Stored data:

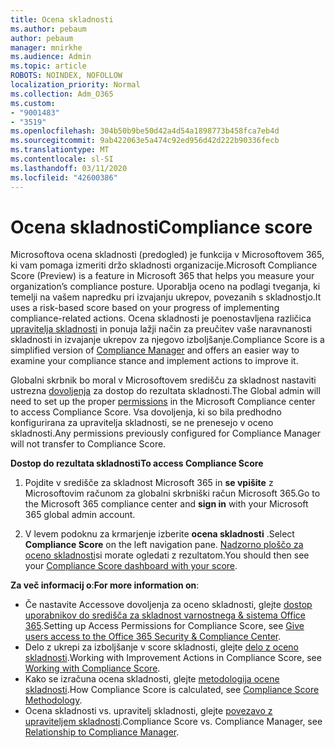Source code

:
 ```yaml
---
title: Ocena skladnosti
ms.author: pebaum
author: pebaum
manager: mnirkhe
ms.audience: Admin
ms.topic: article
ROBOTS: NOINDEX, NOFOLLOW
localization_priority: Normal
ms.collection: Adm_O365
ms.custom:
- "9001483"
- "3519"
ms.openlocfilehash: 304b50b9be50d42a4d54a1898773b458fca7eb4d
ms.sourcegitcommit: 9ab422063e5a474c92ed956d42d222b90336fecb
ms.translationtype: MT
ms.contentlocale: sl-SI
ms.lasthandoff: 03/11/2020
ms.locfileid: "42600386"
---
```

# <a name="compliance-score"></a><span data-ttu-id="ef5ba-102">Ocena skladnosti</span><span class="sxs-lookup"><span data-stu-id="ef5ba-102">Compliance score</span></span>

<span data-ttu-id="ef5ba-103">Microsoftova ocena skladnosti (predogled) je funkcija v Microsoftovem 365, ki vam pomaga izmeriti držo skladnosti organizacije.</span><span class="sxs-lookup"><span data-stu-id="ef5ba-103">Microsoft Compliance Score (Preview) is a feature in Microsoft 365 that helps you measure your organization’s compliance posture.</span></span> <span data-ttu-id="ef5ba-104">Uporablja oceno na podlagi tveganja, ki temelji na vašem napredku pri izvajanju ukrepov, povezanih s skladnostjo.</span><span class="sxs-lookup"><span data-stu-id="ef5ba-104">It uses a risk-based score based on your progress of implementing compliance-related actions.</span></span>   <span data-ttu-id="ef5ba-105">Ocena skladnosti je poenostavljena različica [upravitelja skladnosti](https://docs.microsoft.com/microsoft-365/compliance/compliance-manager-overview) in ponuja lažji način za preučitev vaše naravnanosti skladnosti in izvajanje ukrepov za njegovo izboljšanje.</span><span class="sxs-lookup"><span data-stu-id="ef5ba-105">Compliance Score is a simplified version of [Compliance Manager](https://docs.microsoft.com/microsoft-365/compliance/compliance-manager-overview) and offers an easier way to examine your compliance stance and implement actions to improve it.</span></span> 

<span data-ttu-id="ef5ba-106">Globalni skrbnik bo moral v Microsoftovem središču za skladnost nastaviti ustrezna [dovoljenja](https://docs.microsoft.com/microsoft-365/security/office-365-security/permissions-in-the-security-and-compliance-center) za dostop do rezultata skladnosti.</span><span class="sxs-lookup"><span data-stu-id="ef5ba-106">The Global admin will need to set up the proper [permissions](https://docs.microsoft.com/microsoft-365/security/office-365-security/permissions-in-the-security-and-compliance-center) in the Microsoft Compliance center to access Compliance Score.</span></span>  <span data-ttu-id="ef5ba-107">Vsa dovoljenja, ki so bila predhodno konfigurirana za upravitelja skladnosti, se ne prenesejo v oceno skladnosti.</span><span class="sxs-lookup"><span data-stu-id="ef5ba-107">Any permissions previously configured for Compliance Manager will not transfer to Compliance Score.</span></span>

<span data-ttu-id="ef5ba-108">**Dostop do rezultata skladnosti**</span><span class="sxs-lookup"><span data-stu-id="ef5ba-108">**To access Compliance Score**</span></span>

1. <span data-ttu-id="ef5ba-109">Pojdite v središče za skladnost Microsoft 365 in **se vpišite** z Microsoftovim računom za globalni skrbniški račun Microsoft 365.</span><span class="sxs-lookup"><span data-stu-id="ef5ba-109">Go to the Microsoft 365 compliance center and **sign in** with your Microsoft 365 global admin account.</span></span>

2. <span data-ttu-id="ef5ba-110">V levem podoknu za krmarjenje izberite **ocena skladnosti** .</span><span class="sxs-lookup"><span data-stu-id="ef5ba-110">Select **Compliance Score** on the left navigation pane.</span></span> <span data-ttu-id="ef5ba-111">[Nadzorno ploščo za oceno skladnosti](https://docs.microsoft.com/microsoft-365/compliance/compliance-score-setup#understand-the-compliance-score-dashboard)si morate ogledati z rezultatom.</span><span class="sxs-lookup"><span data-stu-id="ef5ba-111">You should then see your [Compliance Score dashboard with your score](https://docs.microsoft.com/microsoft-365/compliance/compliance-score-setup#understand-the-compliance-score-dashboard).</span></span>
 

<span data-ttu-id="ef5ba-112">**Za več informacij o**:</span><span class="sxs-lookup"><span data-stu-id="ef5ba-112">**For more information on**:</span></span>

- <span data-ttu-id="ef5ba-113">Če nastavite Accessove dovoljenja za oceno skladnosti, glejte [dostop uporabnikov do središča za skladnost varnostnega & sistema Office 365](https://docs.microsoft.com/microsoft-365/security/office-365-security/grant-access-to-the-security-and-compliance-center).</span><span class="sxs-lookup"><span data-stu-id="ef5ba-113">Setting up Access Permissions for Compliance Score, see [Give users access to the Office 365 Security & Compliance Center](https://docs.microsoft.com/microsoft-365/security/office-365-security/grant-access-to-the-security-and-compliance-center).</span></span>
- <span data-ttu-id="ef5ba-114">Delo z ukrepi za izboljšanje v score skladnosti, glejte [delo z oceno skladnosti](https://docs.microsoft.com/microsoft-365/compliance/working-with-compliance-score).</span><span class="sxs-lookup"><span data-stu-id="ef5ba-114">Working with Improvement Actions in Compliance Score, see  [Working with Compliance Score](https://docs.microsoft.com/microsoft-365/compliance/working-with-compliance-score).</span></span>
- <span data-ttu-id="ef5ba-115">Kako se izračuna ocena skladnosti, glejte [metodologija ocene skladnosti](https://docs.microsoft.com/microsoft-365/compliance/compliance-score-methodology).</span><span class="sxs-lookup"><span data-stu-id="ef5ba-115">How Compliance Score is calculated, see [Compliance Score Methodology](https://docs.microsoft.com/microsoft-365/compliance/compliance-score-methodology).</span></span>
- <span data-ttu-id="ef5ba-116">Ocena skladnosti vs. upravitelj skladnosti, glejte [povezavo z upraviteljem skladnosti](https://docs.microsoft.com/microsoft-365/compliance/compliance-score#relationship-to-compliance-manager).</span><span class="sxs-lookup"><span data-stu-id="ef5ba-116">Compliance Score vs. Compliance Manager, see [Relationship to Compliance Manager](https://docs.microsoft.com/microsoft-365/compliance/compliance-score#relationship-to-compliance-manager).</span></span>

WORK TO COMPLETE:
Report every line of the data in which "glejte" appears.

ANSWER FOR THE TASK:
- <span data-ttu-id="ef5ba-113">Če nastavite Accessove dovoljenja za oceno skladnosti, glejte [dostop uporabnikov do središča za skladnost varnostnega & sistema Office 365](https://docs.microsoft.com/microsoft-365/security/office-365-security/grant-access-to-the-security-and-compliance-center).</span><span class="sxs-lookup"><span data-stu-id="ef5ba-113">Setting up Access Permissions for Compliance Score, see [Give users access to the Office 365 Security & Compliance Center](https://docs.microsoft.com/microsoft-365/security/office-365-security/grant-access-to-the-security-and-compliance-center).</span></span>
- <span data-ttu-id="ef5ba-114">Delo z ukrepi za izboljšanje v score skladnosti, glejte [delo z oceno skladnosti](https://docs.microsoft.com/microsoft-365/compliance/working-with-compliance-score).</span><span class="sxs-lookup"><span data-stu-id="ef5ba-114">Working with Improvement Actions in Compliance Score, see  [Working with Compliance Score](https://docs.microsoft.com/microsoft-365/compliance/working-with-compliance-score).</span></span>
- <span data-ttu-id="ef5ba-115">Kako se izračuna ocena skladnosti, glejte [metodologija ocene skladnosti](https://docs.microsoft.com/microsoft-365/compliance/compliance-score-methodology).</span><span class="sxs-lookup"><span data-stu-id="ef5ba-115">How Compliance Score is calculated, see [Compliance Score Methodology](https://docs.microsoft.com/microsoft-365/compliance/compliance-score-methodology).</span></span>
- <span data-ttu-id="ef5ba-116">Ocena skladnosti vs. upravitelj skladnosti, glejte [povezavo z upraviteljem skladnosti](https://docs.microsoft.com/microsoft-365/compliance/compliance-score#relationship-to-compliance-manager).</span><span class="sxs-lookup"><span data-stu-id="ef5ba-116">Compliance Score vs. Compliance Manager, see [Relationship to Compliance Manager](https://docs.microsoft.com/microsoft-365/compliance/compliance-score#relationship-to-compliance-manager).</span></span>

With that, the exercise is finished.